Reproduce the line containing "Get Road\-Runner data" and every line after it through the end of the records. Include nothing else.
-------- Recorded data
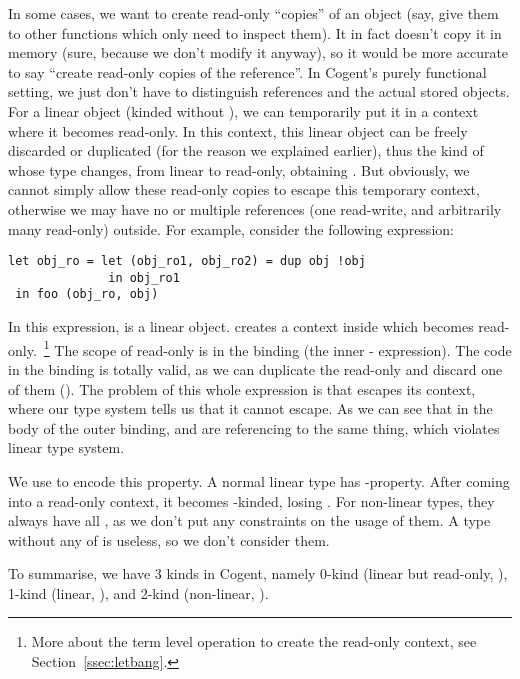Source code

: \documentclass[a4paper]{article}
\newcommand{\cogent}{Cogent\xspace}
\begin{document}
In some cases, we want to create read-only ``copies'' of an object (say, give them to other functions which only need to inspect them).
It in fact doesn't copy it in memory (sure, because we don't modify it anyway), so it would be more accurate to say ``create read-only
copies of the reference''. In \cogent's purely functional setting, we just don't have to distinguish references and the actual stored objects.
For a linear object (kinded without ), we can temporarily put it in a context where it becomes read-only. In this context, this
linear object can be freely discarded or duplicated (for the reason we explained earlier), thus the kind of whose type changes, 
from linear to read-only, obtaining . But obviously, we cannot simply allow these read-only copies to escape
this temporary context, otherwise we may have no or multiple references (one read-write, and arbitrarily many read-only) outside. For
example, consider the following expression:
\begin{lstlisting}[language=Cogent]
let obj_ro = let (obj_ro1, obj_ro2) = dup obj !obj
              in obj_ro1
 in foo (obj_ro, obj)
\end{lstlisting}
In this expression,  is a linear object.  creates a context inside which  becomes read-only.~\footnote{More 
about the term level operation to create the read-only context, see Section~\ref{ssec:letbang}.}
The scope of read-only  is in the binding (the inner - expression). The code in the binding is totally
valid, as we can duplicate the read-only  and discard one of them (). The problem of this whole expression
is that  escapes its context, where our type system tells us that it cannot escape. As we can see that in
the body of the outer binding,  and  are referencing to the same thing, which violates linear type system.

We use  to encode this property. A normal
linear type has -property. After coming into a read-only context, it becomes -kinded, losing . For non-linear types,
they always have all , as we don't put any constraints on the usage of them. A type without any of  is useless, so
we don't consider them. 

To summarise, we have 3 kinds in \cogent, namely 0-kind (linear but read-only, ), 
1-kind (linear, ), and 2-kind (non-linear, ).
\end{document}
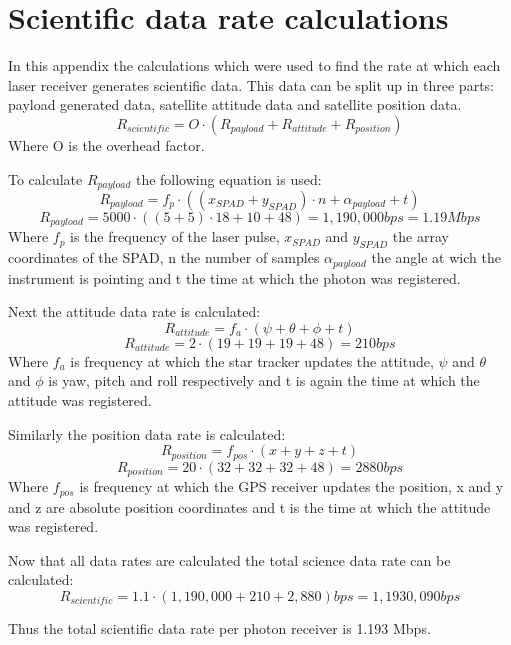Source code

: \chapter{Scientific data rate calculations}
\label{scirate}
In this appendix the calculations which were used to find the rate at which each laser receiver generates scientific data.
This data can be split up in three parts: payload generated data, satellite attitude data and satellite position data.
\begin{equation}
R_{scientific}=O\cdot (R_{payload}+ R_{attitude} + R_{position})
\end{equation}
Where O is the overhead factor.

To calculate $R_{payload}$ the following equation is used:
\begin{equation}
R_{payload}=f_{p} \cdot ((x_{SPAD}+y_{SPAD})\cdot n+ \alpha_{payload}+t)
\end{equation}
\begin{equation}
R_{payload}=5000 \cdot ((5+5)\cdot 18+10+48)=1,190,000 bps=1.19 Mbps 
\end{equation}
Where $f_{p}$ is the frequency of the laser pulse, $x_{SPAD}$ and $y_{SPAD}$ the array coordinates of the SPAD, n the number of samples $\alpha_{payload}$ the angle at wich the instrument is pointing and t the time at which the photon was registered.

Next the attitude data rate is calculated:
\begin{equation}
R_{attitude}=f_{a} \cdot (\psi + \theta + \phi +t)
\end{equation}
\begin{equation}
R_{attitude}=2 \cdot (19+19+19+48)=210 bps 
\end{equation}
Where $f_{a}$ is frequency at which the star tracker updates the attitude, $\psi$ and $\theta$ and $\phi$ is yaw, pitch and roll respectively and t is again the time at which the attitude was registered.

Similarly the position data rate is calculated:
\begin{equation}
R_{position}=f_{pos} \cdot (x + y + z +t)
\end{equation}
\begin{equation}
R_{position}=20 \cdot (32+32+32+48)=2880 bps 
\end{equation}
Where $f_{pos}$ is frequency at which the GPS receiver updates the position, x and y and z are absolute position coordinates and t is the time at which the attitude was registered.

Now that all data rates are calculated the total science data rate can be calculated:
\begin{equation}
R_{scientific}=1.1\cdot (1,190,000 + 210 + 2,880) bps= 1,1930,090 bps
\end{equation}

Thus the total scientific data rate per photon receiver is 1.193 Mbps.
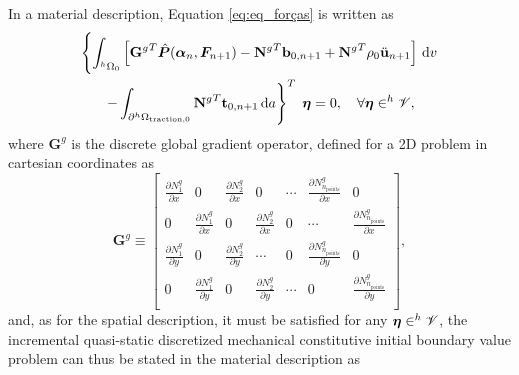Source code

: In a material description, Equation \eqref{eq:eq_forças} is written as
\begin{multline}
     \left\{  \int_{^h\Omega_0}\left[{\mathbf G^g}^T \hat{\bm{P}}(\bm{\alpha}_n, \bm{F}_{n+1})-{\mathbf N^g}^T \mathbf b_{0,n+1} + {\mathbf N^g}^T \rho_0\ddot{\mathbf u}_{n+1} \right]\,\mathrm{d} v \right.\\ \left.   -\int_{\partial ^h\Omega_\text{traction,0}} {\mathbf N^g}^T \mathbf t_{0,n+1}\,\mathrm{d} a\right\}^T\;\bm{\eta} =0,\quad \forall \bm{\eta} \in ^h \mathscr{V},
\end{multline}
where $\mathbf G^g$ is the discrete global gradient operator, defined for a 2D problem in cartesian coordinates as
\begin{equation}
    \mathbf G^g\equiv \left[
    \begin{array}{ccccccc}
         \displaystyle{\frac{\partial N_1^g}{\partial x}} & 0 & \displaystyle{\frac{\partial N_2^g}{\partial x}} & 0 & \cdots &
         \displaystyle{\frac{\partial N_{n_\text{points}}^g}{\partial x}} & 0\\
         0 & \displaystyle{\frac{\partial N_1^g}{\partial x}} & 0 & \displaystyle{\frac{\partial N_2^g}{\partial x}} & 0 & \cdots &
         \displaystyle{\frac{\partial N_{n_\text{points}}^g}{\partial x}}\\
         \displaystyle{\frac{\partial N_1^g}{\partial y}} & 0 & \displaystyle{\frac{\partial N_2^g}{\partial y}} & \cdots &
         0 & \displaystyle{\frac{\partial N_{n_\text{points}}^g}{\partial y}} & 0\\
         0 & \displaystyle{\frac{\partial N_1^g}{\partial y}} & 0 & \displaystyle{\frac{\partial N_2^g}{\partial y}} & \cdots &
         0 & \displaystyle{\frac{\partial N_{n_\text{points}}^g}{\partial y}}\\
    \end{array}
    \right],
\end{equation}
and, as for the spatial description, it must  be satisfied for any $\bm{\eta} \in ^h \mathscr{V}$, the incremental quasi-static discretized mechanical constitutive initial boundary value problem can thus be stated in the material description as

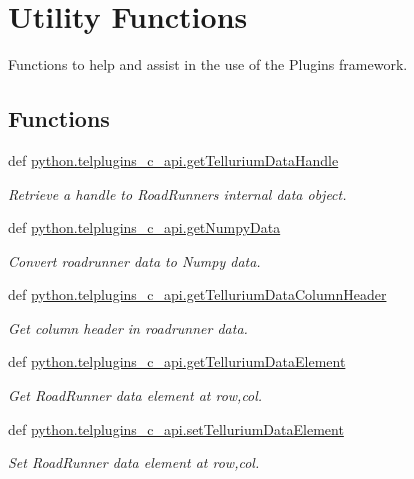 \hypertarget{group__utilities}{\section{Utility Functions}
\label{group__utilities}
}


Functions to help and assist in the use of the Plugins framework.  


\subsection*{Functions}
\begin{DoxyCompactItemize}
\item 
def \hyperlink{group__utilities_ga8e90dbd0ac30d9c8ea4d88bcc82fc95b}{python.\-telplugins\-\_\-c\-\_\-api.\-get\-Tellurium\-Data\-Handle}
\begin{DoxyCompactList}\small\item\em Retrieve a handle to Road\-Runners internal data object. \end{DoxyCompactList}\item 
def \hyperlink{group__utilities_ga638267ac0241e6a5976a1c2cb9c8b482}{python.\-telplugins\-\_\-c\-\_\-api.\-get\-Numpy\-Data}
\begin{DoxyCompactList}\small\item\em Convert roadrunner data to Numpy data. \end{DoxyCompactList}\item 
def \hyperlink{group__utilities_gad07a899a9a6a780c9d471f67fa9143d8}{python.\-telplugins\-\_\-c\-\_\-api.\-get\-Tellurium\-Data\-Column\-Header}
\begin{DoxyCompactList}\small\item\em Get column header in roadrunner data. \end{DoxyCompactList}\item 
def \hyperlink{group__utilities_ga0d750b1b8aa3490b32bb59f196379b4b}{python.\-telplugins\-\_\-c\-\_\-api.\-get\-Tellurium\-Data\-Element}
\begin{DoxyCompactList}\small\item\em Get Road\-Runner data element at row,col. \end{DoxyCompactList}\item 
def \hyperlink{group__utilities_ga78017e8add631fa4887d5afe03962a7b}{python.\-telplugins\-\_\-c\-\_\-api.\-set\-Tellurium\-Data\-Element}
\begin{DoxyCompactList}\small\item\em Set Road\-Runner data element at row,col. \end{DoxyCompactList}\item 

\end{DoxyCompactItemize}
----------------
- **Task output**:
\begin{DoxyCompactList}\small\item\em Get Road\-Runner data element at row,col. \end{DoxyCompactList}\item 
def \hyperlink{group__utilities_ga78017e8add631fa4887d5afe03962a7b}{python.\-telplugins\-\_\-c\-\_\-api.\-set\-Tellurium\-Data\-Element}
\begin{DoxyCompactList}\small\item\em Set Road\-Runner data element at row,col. \end{DoxyCompactList}\item 

\end{DoxyCompactItemize}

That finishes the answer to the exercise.